What you need to do: If a line in the records below contains the word "observations", return that line.

═════ Exercise input

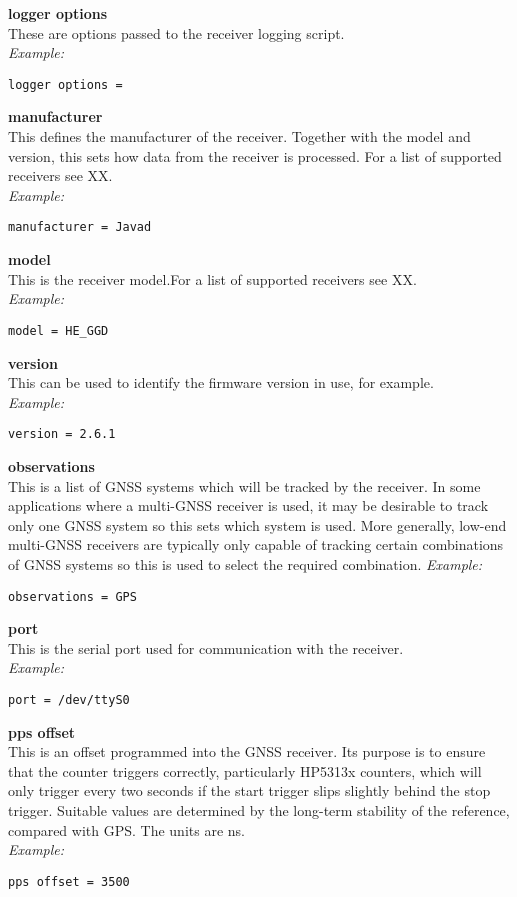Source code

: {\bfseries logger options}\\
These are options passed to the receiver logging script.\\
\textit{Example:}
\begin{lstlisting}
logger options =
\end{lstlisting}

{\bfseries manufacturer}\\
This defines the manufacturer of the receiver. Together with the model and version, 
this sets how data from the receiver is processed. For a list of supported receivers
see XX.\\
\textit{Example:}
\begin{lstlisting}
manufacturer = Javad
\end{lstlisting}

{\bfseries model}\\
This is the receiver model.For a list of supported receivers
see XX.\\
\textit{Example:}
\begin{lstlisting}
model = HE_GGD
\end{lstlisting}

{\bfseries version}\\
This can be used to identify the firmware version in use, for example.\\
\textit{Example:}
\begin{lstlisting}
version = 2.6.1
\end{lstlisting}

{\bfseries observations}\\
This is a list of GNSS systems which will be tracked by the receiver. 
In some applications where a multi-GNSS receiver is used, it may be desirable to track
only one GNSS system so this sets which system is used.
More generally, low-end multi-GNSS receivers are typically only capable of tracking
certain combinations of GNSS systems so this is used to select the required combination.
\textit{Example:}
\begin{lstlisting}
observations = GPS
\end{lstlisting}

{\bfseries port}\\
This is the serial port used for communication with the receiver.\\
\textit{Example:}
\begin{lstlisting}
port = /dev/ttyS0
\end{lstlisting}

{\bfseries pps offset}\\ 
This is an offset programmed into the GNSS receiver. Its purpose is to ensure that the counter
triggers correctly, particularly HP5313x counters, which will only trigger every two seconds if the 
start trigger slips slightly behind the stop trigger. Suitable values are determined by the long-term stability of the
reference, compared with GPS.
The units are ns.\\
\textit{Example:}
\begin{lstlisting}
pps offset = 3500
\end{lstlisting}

══════════
═════ Exercise input

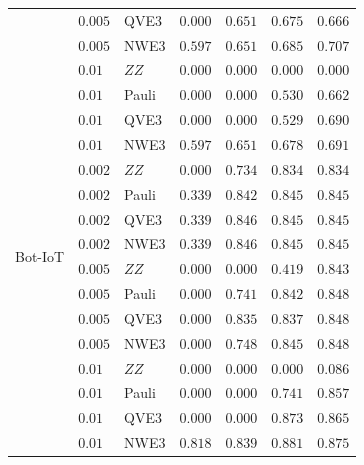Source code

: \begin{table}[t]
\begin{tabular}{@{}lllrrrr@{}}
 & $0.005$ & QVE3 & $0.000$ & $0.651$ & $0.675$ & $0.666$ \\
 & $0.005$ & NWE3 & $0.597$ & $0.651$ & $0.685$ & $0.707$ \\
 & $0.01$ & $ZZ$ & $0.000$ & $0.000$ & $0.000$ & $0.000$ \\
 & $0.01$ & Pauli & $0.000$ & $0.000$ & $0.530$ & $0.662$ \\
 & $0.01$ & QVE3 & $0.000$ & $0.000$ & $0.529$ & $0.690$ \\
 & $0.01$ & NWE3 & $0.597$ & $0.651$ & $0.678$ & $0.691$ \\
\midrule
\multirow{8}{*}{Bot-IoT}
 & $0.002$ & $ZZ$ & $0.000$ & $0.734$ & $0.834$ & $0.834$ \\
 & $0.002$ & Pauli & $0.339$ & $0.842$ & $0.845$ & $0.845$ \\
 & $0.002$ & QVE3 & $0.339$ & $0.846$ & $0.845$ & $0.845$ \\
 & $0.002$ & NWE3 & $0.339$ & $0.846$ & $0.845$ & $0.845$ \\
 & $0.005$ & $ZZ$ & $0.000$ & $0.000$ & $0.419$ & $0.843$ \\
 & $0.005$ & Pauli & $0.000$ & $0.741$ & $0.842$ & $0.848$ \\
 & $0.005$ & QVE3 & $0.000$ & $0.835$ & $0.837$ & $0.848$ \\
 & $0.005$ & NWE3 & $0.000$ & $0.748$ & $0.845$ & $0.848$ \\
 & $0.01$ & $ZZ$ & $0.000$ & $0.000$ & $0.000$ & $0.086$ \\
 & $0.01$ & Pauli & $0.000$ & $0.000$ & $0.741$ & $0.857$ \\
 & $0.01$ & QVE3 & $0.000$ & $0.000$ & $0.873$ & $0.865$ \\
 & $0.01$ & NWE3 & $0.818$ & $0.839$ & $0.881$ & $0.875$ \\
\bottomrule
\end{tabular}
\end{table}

══════════

Solution for this task:
{\bfseries observations}\\
observations = GPS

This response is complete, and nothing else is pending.